Work item: With the pictures left out, restate exactly the part below that opens with the line containing "padding:0 0.1em; border-top:1px" and closes with the line containing "section: Invariants of".

Exercise data:
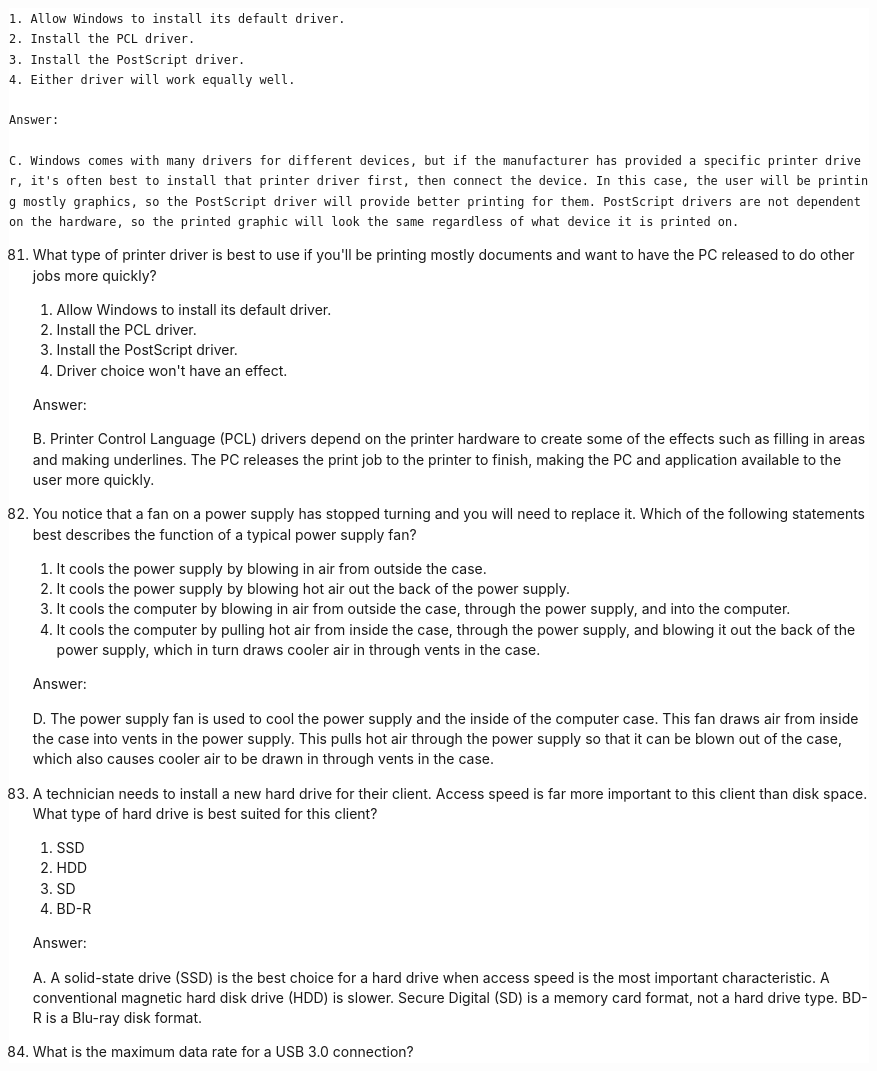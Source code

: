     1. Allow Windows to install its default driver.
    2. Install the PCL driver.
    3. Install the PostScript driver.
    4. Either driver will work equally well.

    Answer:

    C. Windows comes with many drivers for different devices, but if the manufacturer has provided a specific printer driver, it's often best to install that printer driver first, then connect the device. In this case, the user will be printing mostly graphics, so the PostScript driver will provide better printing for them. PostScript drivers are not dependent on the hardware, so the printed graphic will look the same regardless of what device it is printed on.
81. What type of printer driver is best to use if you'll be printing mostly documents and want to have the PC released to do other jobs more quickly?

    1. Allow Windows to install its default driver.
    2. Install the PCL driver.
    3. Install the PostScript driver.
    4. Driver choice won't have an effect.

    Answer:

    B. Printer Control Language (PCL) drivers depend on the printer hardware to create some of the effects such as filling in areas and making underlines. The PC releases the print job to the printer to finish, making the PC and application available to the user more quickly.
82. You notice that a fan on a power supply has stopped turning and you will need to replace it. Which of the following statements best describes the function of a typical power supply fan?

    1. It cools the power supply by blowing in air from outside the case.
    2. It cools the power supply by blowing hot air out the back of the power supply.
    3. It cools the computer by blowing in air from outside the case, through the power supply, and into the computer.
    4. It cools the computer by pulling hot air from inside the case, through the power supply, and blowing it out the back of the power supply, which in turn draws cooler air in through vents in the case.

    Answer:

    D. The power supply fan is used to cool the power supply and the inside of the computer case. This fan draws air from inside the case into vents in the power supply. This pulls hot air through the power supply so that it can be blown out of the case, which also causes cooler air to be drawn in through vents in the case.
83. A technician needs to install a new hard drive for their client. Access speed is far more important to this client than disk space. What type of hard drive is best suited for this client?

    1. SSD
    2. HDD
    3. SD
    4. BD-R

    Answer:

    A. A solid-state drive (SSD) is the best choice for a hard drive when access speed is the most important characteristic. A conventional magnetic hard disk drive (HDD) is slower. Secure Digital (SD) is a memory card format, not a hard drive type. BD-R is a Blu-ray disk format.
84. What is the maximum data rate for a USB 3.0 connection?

...

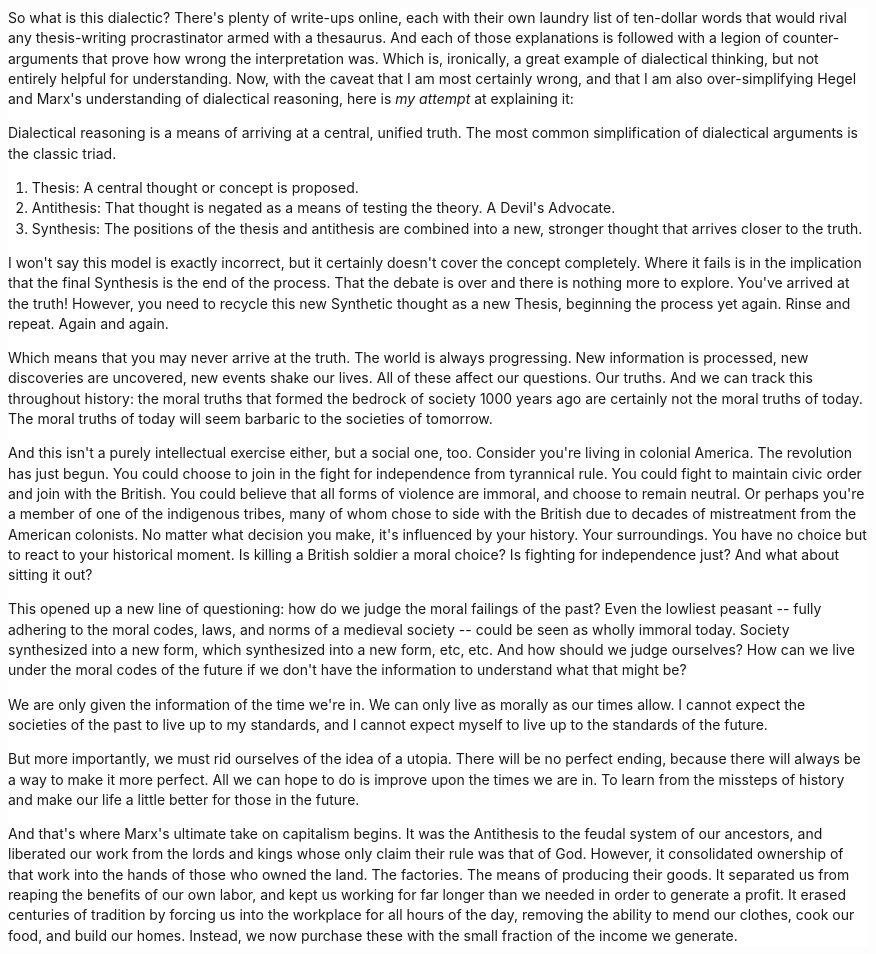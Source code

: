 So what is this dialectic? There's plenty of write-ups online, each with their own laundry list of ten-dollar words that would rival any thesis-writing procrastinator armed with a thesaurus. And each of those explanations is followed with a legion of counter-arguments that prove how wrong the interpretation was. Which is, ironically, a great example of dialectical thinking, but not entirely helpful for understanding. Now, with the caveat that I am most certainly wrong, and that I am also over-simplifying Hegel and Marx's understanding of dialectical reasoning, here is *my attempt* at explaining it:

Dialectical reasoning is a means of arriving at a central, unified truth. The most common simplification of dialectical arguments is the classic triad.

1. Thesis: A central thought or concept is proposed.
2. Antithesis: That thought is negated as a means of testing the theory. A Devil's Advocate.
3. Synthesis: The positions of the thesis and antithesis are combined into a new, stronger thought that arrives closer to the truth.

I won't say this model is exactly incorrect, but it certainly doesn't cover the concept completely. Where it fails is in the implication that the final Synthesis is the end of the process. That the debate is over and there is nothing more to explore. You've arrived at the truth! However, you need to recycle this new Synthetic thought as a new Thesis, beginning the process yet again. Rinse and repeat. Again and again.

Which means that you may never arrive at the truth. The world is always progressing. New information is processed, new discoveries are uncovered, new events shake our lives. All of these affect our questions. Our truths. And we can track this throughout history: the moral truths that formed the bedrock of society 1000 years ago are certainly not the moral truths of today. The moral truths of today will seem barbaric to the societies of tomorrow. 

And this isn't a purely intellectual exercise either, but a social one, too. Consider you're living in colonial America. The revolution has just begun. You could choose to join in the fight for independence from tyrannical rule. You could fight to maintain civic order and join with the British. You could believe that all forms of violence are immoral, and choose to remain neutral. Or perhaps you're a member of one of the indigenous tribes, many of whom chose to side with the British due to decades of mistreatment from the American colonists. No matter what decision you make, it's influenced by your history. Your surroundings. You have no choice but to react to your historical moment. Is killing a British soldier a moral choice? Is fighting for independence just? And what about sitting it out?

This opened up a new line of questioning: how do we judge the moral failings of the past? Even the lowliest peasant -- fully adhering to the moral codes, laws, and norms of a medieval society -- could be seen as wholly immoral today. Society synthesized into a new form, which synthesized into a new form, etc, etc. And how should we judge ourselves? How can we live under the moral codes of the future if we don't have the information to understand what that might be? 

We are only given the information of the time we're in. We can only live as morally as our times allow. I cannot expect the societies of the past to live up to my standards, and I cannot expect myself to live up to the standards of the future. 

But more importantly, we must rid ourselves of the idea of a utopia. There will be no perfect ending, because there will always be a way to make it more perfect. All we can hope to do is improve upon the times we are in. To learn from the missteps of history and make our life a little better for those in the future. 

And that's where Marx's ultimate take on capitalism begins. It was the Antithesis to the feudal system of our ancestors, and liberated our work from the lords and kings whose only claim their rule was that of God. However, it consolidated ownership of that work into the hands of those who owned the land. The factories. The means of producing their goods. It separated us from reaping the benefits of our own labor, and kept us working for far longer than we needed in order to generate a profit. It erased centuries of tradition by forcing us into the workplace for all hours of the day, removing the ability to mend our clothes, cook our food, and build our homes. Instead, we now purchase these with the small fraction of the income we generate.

--

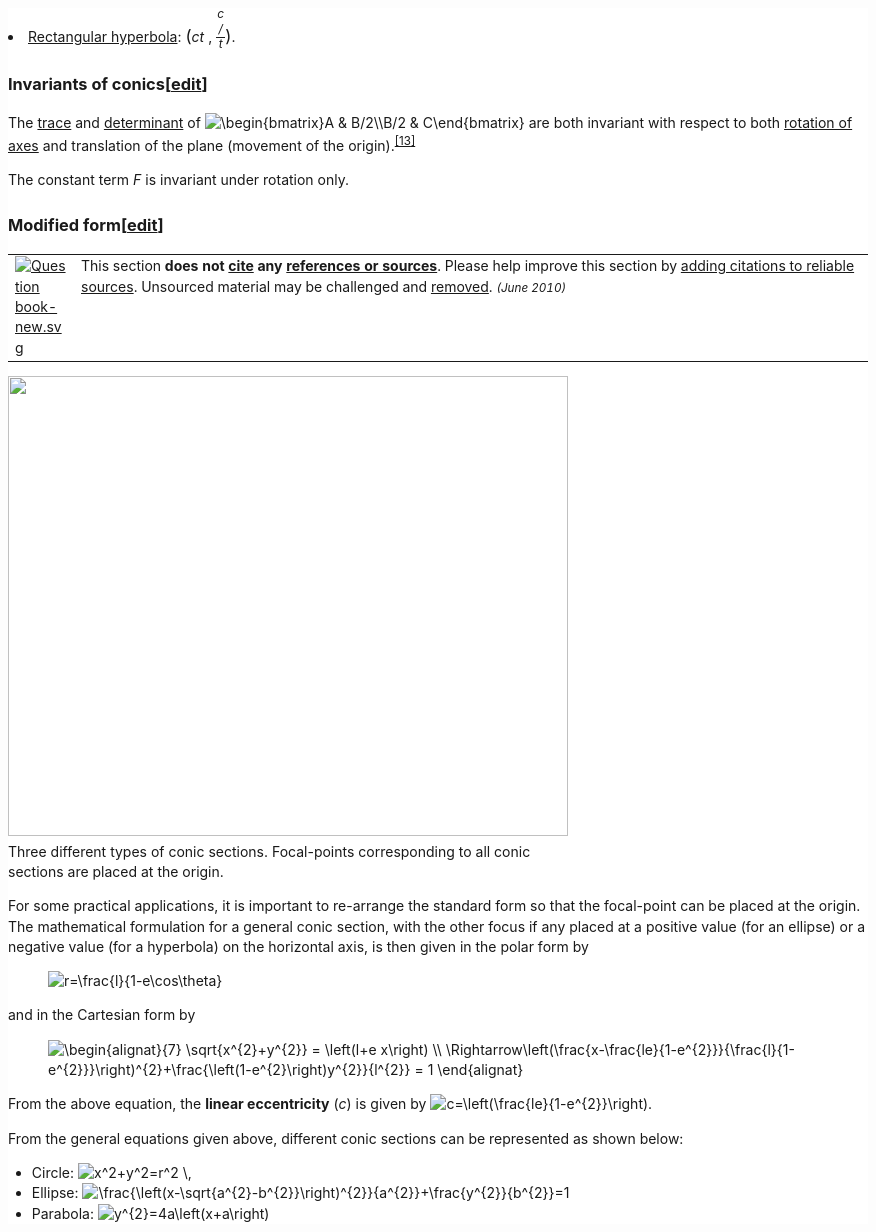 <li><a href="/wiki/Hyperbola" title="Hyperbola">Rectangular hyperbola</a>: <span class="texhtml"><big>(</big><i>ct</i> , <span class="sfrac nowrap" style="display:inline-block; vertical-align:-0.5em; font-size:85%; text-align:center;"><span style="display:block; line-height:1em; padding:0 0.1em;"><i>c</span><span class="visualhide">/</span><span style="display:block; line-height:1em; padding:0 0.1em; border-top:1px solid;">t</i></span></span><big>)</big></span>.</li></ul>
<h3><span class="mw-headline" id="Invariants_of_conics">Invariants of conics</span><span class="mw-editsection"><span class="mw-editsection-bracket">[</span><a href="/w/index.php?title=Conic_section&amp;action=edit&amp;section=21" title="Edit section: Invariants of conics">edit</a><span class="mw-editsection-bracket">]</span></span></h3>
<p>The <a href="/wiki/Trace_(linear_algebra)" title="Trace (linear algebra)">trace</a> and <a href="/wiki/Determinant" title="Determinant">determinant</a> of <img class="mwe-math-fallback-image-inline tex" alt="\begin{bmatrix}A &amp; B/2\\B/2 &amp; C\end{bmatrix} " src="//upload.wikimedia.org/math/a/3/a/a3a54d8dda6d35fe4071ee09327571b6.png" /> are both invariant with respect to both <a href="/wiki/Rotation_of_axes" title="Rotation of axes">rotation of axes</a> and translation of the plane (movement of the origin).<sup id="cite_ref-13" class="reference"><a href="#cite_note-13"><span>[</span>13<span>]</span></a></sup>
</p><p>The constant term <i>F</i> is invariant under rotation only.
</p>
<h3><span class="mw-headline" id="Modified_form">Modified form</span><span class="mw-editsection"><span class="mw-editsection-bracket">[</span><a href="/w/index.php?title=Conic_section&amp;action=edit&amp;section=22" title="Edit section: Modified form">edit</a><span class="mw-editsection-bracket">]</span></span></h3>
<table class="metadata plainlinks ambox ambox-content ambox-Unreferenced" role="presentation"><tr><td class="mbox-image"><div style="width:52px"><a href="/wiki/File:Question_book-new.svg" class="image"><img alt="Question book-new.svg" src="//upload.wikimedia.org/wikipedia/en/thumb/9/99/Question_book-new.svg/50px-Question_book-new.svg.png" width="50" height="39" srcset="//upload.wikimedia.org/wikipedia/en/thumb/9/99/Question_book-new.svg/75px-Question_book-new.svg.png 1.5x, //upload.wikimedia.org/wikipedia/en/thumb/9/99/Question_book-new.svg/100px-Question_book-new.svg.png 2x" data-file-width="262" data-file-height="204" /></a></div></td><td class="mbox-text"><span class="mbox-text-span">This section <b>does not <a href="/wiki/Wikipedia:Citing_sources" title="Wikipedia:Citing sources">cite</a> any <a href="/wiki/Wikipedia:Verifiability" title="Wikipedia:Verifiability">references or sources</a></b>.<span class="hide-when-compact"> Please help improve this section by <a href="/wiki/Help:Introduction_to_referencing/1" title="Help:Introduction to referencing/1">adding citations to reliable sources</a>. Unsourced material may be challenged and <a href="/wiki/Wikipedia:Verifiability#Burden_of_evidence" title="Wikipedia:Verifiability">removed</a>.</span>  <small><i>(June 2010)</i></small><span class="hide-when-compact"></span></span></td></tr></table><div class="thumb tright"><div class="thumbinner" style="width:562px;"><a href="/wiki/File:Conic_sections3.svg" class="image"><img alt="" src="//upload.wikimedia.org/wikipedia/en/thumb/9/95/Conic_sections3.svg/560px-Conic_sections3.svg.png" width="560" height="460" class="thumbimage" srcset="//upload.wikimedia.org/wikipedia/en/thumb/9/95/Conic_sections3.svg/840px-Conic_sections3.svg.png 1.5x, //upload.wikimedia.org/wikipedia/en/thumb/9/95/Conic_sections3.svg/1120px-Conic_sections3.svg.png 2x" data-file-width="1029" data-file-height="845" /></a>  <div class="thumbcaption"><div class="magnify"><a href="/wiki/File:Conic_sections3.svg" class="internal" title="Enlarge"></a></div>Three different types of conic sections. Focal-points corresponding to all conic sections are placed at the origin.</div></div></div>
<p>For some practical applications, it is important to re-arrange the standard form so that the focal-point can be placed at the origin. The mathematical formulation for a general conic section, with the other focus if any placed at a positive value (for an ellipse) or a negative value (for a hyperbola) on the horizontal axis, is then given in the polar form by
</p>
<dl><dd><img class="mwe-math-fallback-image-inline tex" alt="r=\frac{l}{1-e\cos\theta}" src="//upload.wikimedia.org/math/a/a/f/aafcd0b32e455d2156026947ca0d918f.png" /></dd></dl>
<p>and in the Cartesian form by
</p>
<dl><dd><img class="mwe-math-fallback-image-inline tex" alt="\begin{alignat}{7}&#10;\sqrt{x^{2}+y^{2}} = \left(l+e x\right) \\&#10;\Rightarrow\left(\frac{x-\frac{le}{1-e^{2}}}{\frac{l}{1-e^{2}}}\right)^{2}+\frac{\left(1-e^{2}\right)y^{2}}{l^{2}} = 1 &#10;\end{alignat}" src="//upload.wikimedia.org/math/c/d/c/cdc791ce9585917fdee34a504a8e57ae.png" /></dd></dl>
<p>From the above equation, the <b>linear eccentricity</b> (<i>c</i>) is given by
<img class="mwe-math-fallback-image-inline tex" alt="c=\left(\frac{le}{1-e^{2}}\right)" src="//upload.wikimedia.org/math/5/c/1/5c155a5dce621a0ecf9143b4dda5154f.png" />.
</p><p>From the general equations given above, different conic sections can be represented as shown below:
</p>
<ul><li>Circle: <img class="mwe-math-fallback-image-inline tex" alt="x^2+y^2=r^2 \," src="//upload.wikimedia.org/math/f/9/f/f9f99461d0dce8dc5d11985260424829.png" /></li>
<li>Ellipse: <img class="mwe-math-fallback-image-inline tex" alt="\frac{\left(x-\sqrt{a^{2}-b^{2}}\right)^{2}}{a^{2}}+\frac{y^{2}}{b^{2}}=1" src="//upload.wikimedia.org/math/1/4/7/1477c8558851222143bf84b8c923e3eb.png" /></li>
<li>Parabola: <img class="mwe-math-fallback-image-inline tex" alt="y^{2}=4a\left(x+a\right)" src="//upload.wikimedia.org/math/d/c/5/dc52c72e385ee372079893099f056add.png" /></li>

Task response:
 <li><a href="/wiki/Hyperbola" title="Hyperbola">Rectangular hyperbola</a>: <span class="texhtml"><big>(</big><i>ct</i> , <span class="sfrac nowrap" style="display:inline-block; vertical-align:-0.5em; font-size:85%; text-align:center;"><span style="display:block; line-height:1em; padding:0 0.1em;"><i>c</span><span class="visualhide">/</span><span style="display:block; line-height:1em; padding:0 0.1em; border-top:1px solid;">t</i></span></span><big>)</big></span>.</li></ul>
<h3><span class="mw-headline" id="Invariants_of_conics">Invariants of conics</span><span class="mw-editsection"><span class="mw-editsection-bracket">[</span><a href="/w/index.php?title=Conic_section&amp;action=edit&amp;section=21" title="Edit section: Invariants of conics">edit</a><span class="mw-editsection-bracket">]</span></span></h3>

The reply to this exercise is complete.